• _WHAT IS EXPECTED_: Your task is to copy every entry exactly.
------------------------------
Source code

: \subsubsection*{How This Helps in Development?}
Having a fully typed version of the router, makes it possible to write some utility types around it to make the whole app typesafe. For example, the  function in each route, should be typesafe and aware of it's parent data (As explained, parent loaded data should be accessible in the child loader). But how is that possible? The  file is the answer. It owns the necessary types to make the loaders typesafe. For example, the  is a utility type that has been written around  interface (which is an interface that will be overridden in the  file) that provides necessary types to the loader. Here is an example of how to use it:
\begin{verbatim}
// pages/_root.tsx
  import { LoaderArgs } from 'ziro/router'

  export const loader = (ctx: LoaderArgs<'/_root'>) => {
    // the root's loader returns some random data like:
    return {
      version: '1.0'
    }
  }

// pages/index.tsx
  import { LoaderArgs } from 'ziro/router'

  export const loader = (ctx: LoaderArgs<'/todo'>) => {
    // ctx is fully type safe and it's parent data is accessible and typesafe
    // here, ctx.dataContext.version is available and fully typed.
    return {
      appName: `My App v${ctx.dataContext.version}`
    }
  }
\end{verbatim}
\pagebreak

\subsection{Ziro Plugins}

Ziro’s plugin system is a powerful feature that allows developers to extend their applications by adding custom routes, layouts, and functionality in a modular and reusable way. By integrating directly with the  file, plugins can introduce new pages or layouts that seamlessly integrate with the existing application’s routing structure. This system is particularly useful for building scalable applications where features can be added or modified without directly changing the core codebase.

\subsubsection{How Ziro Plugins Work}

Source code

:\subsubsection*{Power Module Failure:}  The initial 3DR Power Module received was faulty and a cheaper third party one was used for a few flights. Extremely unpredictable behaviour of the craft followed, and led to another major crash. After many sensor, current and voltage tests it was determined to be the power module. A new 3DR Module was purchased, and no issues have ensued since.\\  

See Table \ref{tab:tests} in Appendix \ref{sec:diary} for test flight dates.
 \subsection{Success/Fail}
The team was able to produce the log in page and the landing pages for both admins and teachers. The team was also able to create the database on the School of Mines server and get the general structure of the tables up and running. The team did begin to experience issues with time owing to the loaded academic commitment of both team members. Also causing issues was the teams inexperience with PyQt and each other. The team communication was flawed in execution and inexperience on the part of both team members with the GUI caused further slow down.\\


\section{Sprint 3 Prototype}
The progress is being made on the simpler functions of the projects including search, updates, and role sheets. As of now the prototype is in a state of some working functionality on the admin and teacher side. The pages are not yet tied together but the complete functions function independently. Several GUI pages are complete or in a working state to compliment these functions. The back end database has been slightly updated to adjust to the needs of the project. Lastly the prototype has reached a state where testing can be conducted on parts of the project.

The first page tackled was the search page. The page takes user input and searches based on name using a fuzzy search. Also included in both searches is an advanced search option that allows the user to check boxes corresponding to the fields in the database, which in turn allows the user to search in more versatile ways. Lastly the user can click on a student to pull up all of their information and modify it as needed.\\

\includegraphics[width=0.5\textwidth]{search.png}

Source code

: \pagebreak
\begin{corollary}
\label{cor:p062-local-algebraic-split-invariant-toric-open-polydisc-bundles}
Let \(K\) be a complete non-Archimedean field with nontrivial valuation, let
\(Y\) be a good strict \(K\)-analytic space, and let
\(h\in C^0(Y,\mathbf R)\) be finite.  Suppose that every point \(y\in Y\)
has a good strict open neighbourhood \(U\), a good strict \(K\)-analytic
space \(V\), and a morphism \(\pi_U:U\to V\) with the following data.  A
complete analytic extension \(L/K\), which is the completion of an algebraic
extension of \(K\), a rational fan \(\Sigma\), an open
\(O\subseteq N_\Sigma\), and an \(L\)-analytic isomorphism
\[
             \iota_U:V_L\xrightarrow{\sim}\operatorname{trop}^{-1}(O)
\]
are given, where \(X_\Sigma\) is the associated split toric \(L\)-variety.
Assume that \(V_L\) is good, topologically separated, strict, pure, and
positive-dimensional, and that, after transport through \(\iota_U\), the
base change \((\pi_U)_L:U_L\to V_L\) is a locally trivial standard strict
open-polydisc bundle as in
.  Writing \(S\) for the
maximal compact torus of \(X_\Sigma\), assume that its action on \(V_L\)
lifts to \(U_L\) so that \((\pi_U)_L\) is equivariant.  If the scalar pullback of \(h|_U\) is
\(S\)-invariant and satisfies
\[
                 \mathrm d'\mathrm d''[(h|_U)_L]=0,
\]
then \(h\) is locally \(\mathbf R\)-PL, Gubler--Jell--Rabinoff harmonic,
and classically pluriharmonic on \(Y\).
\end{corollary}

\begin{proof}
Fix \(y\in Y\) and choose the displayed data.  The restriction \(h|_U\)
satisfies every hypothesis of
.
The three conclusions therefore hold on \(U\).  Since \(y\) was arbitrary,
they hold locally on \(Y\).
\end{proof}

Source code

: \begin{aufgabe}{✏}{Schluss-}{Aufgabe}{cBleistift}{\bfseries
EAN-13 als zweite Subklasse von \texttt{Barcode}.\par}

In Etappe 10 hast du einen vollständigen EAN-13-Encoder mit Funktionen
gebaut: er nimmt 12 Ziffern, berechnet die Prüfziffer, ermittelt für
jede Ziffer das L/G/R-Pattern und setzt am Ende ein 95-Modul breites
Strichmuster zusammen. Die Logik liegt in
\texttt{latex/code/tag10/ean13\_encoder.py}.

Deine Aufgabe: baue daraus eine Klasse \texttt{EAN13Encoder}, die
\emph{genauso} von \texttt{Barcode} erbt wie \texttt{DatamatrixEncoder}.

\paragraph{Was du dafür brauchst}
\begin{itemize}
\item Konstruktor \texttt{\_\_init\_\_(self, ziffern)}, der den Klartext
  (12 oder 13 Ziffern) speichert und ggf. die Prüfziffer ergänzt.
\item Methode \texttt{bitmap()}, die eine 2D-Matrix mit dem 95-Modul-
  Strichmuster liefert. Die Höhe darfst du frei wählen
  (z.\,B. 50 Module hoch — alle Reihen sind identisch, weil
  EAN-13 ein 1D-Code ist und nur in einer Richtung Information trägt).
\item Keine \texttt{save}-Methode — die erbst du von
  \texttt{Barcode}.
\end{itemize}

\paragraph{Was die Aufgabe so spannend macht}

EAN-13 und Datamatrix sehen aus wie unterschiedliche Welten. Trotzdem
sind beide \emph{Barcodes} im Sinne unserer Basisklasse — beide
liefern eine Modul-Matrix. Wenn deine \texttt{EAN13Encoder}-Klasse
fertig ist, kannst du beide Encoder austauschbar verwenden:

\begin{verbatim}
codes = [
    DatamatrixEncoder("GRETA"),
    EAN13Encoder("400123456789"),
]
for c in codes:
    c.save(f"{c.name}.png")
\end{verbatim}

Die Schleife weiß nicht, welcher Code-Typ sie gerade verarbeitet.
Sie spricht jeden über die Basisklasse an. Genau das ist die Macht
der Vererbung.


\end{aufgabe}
------------------------------
• _RESULT OF THIS TASK_:
Source code

: \subsubsection*{How This Helps in Development?}
Having a fully typed version of the router, makes it possible to write some utility types around it to make the whole app typesafe. For example, the  function in each route, should be typesafe and aware of it's parent data (As explained, parent loaded data should be accessible in the child loader). But how is that possible? The  file is the answer. It owns the necessary types to make the loaders typesafe. For example, the  is a utility type that has been written around  interface (which is an interface that will be overridden in the  file) that provides necessary types to the loader. Here is an example of how to use it:
\begin{verbatim}
// pages/_root.tsx
  import { LoaderArgs } from 'ziro/router'

  export const loader = (ctx: LoaderArgs<'/_root'>) => {
    // the root's loader returns some random data like:
    return {
      version: '1.0'
    }
  }

// pages/index.tsx
  import { LoaderArgs } from 'ziro/router'

  export const loader = (ctx: LoaderArgs<'/todo'>) => {
    // ctx is fully type safe and it's parent data is accessible and typesafe
    // here, ctx.dataContext.version is available and fully typed.
    return {
      appName: `My App v${ctx.dataContext.version}`
    }
  }
\end{verbatim}
\pagebreak

\subsection{Ziro Plugins}

Ziro’s plugin system is a powerful feature that allows developers to extend their applications by adding custom routes, layouts, and functionality in a modular and reusable way. By integrating directly with the  file, plugins can introduce new pages or layouts that seamlessly integrate with the existing application’s routing structure. This system is particularly useful for building scalable applications where features can be added or modified without directly changing the core codebase.

\subsubsection{How Ziro Plugins Work}

Source code

:\subsubsection*{Power Module Failure:}  The initial 3DR Power Module received was faulty and a cheaper third party one was used for a few flights. Extremely unpredictable behaviour of the craft followed, and led to another major crash. After many sensor, current and voltage tests it was determined to be the power module. A new 3DR Module was purchased, and no issues have ensued since.\\  

See Table \ref{tab:tests} in Appendix \ref{sec:diary} for test flight dates.
 \subsection{Success/Fail}
The team was able to produce the log in page and the landing pages for both admins and teachers. The team was also able to create the database on the School of Mines server and get the general structure of the tables up and running. The team did begin to experience issues with time owing to the loaded academic commitment of both team members. Also causing issues was the teams inexperience with PyQt and each other. The team communication was flawed in execution and inexperience on the part of both team members with the GUI caused further slow down.\\


\section{Sprint 3 Prototype}
The progress is being made on the simpler functions of the projects including search, updates, and role sheets. As of now the prototype is in a state of some working functionality on the admin and teacher side. The pages are not yet tied together but the complete functions function independently. Several GUI pages are complete or in a working state to compliment these functions. The back end database has been slightly updated to adjust to the needs of the project. Lastly the prototype has reached a state where testing can be conducted on parts of the project.

The first page tackled was the search page. The page takes user input and searches based on name using a fuzzy search. Also included in both searches is an advanced search option that allows the user to check boxes corresponding to the fields in the database, which in turn allows the user to search in more versatile ways. Lastly the user can click on a student to pull up all of their information and modify it as needed.\\

\includegraphics[width=0.5\textwidth]{search.png}

Source code

: \pagebreak
\begin{corollary}
\label{cor:p062-local-algebraic-split-invariant-toric-open-polydisc-bundles}
Let \(K\) be a complete non-Archimedean field with nontrivial valuation, let
\(Y\) be a good strict \(K\)-analytic space, and let
\(h\in C^0(Y,\mathbf R)\) be finite.  Suppose that every point \(y\in Y\)
has a good strict open neighbourhood \(U\), a good strict \(K\)-analytic
space \(V\), and a morphism \(\pi_U:U\to V\) with the following data.  A
complete analytic extension \(L/K\), which is the completion of an algebraic
extension of \(K\), a rational fan \(\Sigma\), an open
\(O\subseteq N_\Sigma\), and an \(L\)-analytic isomorphism
\[
             \iota_U:V_L\xrightarrow{\sim}\operatorname{trop}^{-1}(O)
\]
are given, where \(X_\Sigma\) is the associated split toric \(L\)-variety.
Assume that \(V_L\) is good, topologically separated, strict, pure, and
positive-dimensional, and that, after transport through \(\iota_U\), the
base change \((\pi_U)_L:U_L\to V_L\) is a locally trivial standard strict
open-polydisc bundle as in
.  Writing \(S\) for the
maximal compact torus of \(X_\Sigma\), assume that its action on \(V_L\)
lifts to \(U_L\) so that \((\pi_U)_L\) is equivariant.  If the scalar pullback of \(h|_U\) is
\(S\)-invariant and satisfies
\[
                 \mathrm d'\mathrm d''[(h|_U)_L]=0,
\]
then \(h\) is locally \(\mathbf R\)-PL, Gubler--Jell--Rabinoff harmonic,
and classically pluriharmonic on \(Y\).
\end{corollary}

\begin{proof}
Fix \(y\in Y\) and choose the displayed data.  The restriction \(h|_U\)
satisfies every hypothesis of
.
The three conclusions therefore hold on \(U\).  Since \(y\) was arbitrary,
they hold locally on \(Y\).
\end{proof}

Source code

: \begin{aufgabe}{✏}{Schluss-}{Aufgabe}{cBleistift}{\bfseries
EAN-13 als zweite Subklasse von \texttt{Barcode}.\par}

In Etappe 10 hast du einen vollständigen EAN-13-Encoder mit Funktionen
gebaut: er nimmt 12 Ziffern, berechnet die Prüfziffer, ermittelt für
jede Ziffer das L/G/R-Pattern und setzt am Ende ein 95-Modul breites
Strichmuster zusammen. Die Logik liegt in
\texttt{latex/code/tag10/ean13\_encoder.py}.

Deine Aufgabe: baue daraus eine Klasse \texttt{EAN13Encoder}, die
\emph{genauso} von \texttt{Barcode} erbt wie \texttt{DatamatrixEncoder}.

\paragraph{Was du dafür brauchst}
\begin{itemize}
\item Konstruktor \texttt{\_\_init\_\_(self, ziffern)}, der den Klartext
  (12 oder 13 Ziffern) speichert und ggf. die Prüfziffer ergänzt.
\item Methode \texttt{bitmap()}, die eine 2D-Matrix mit dem 95-Modul-
  Strichmuster liefert. Die Höhe darfst du frei wählen
  (z.\,B. 50 Module hoch — alle Reihen sind identisch, weil
  EAN-13 ein 1D-Code ist und nur in einer Richtung Information trägt).
\item Keine \texttt{save}-Methode — die erbst du von
  \texttt{Barcode}.
\end{itemize}

\paragraph{Was die Aufgabe so spannend macht}

EAN-13 und Datamatrix sehen aus wie unterschiedliche Welten. Trotzdem
sind beide \emph{Barcodes} im Sinne unserer Basisklasse — beide
liefern eine Modul-Matrix. Wenn deine \texttt{EAN13Encoder}-Klasse
fertig ist, kannst du beide Encoder austauschbar verwenden:

\begin{verbatim}
codes = [
    DatamatrixEncoder("GRETA"),
    EAN13Encoder("400123456789"),
]
for c in codes:
    c.save(f"{c.name}.png")
\end{verbatim}

Die Schleife weiß nicht, welcher Code-Typ sie gerade verarbeitet.
Sie spricht jeden über die Basisklasse an. Genau das ist die Macht
der Vererbung.


\end{aufgabe}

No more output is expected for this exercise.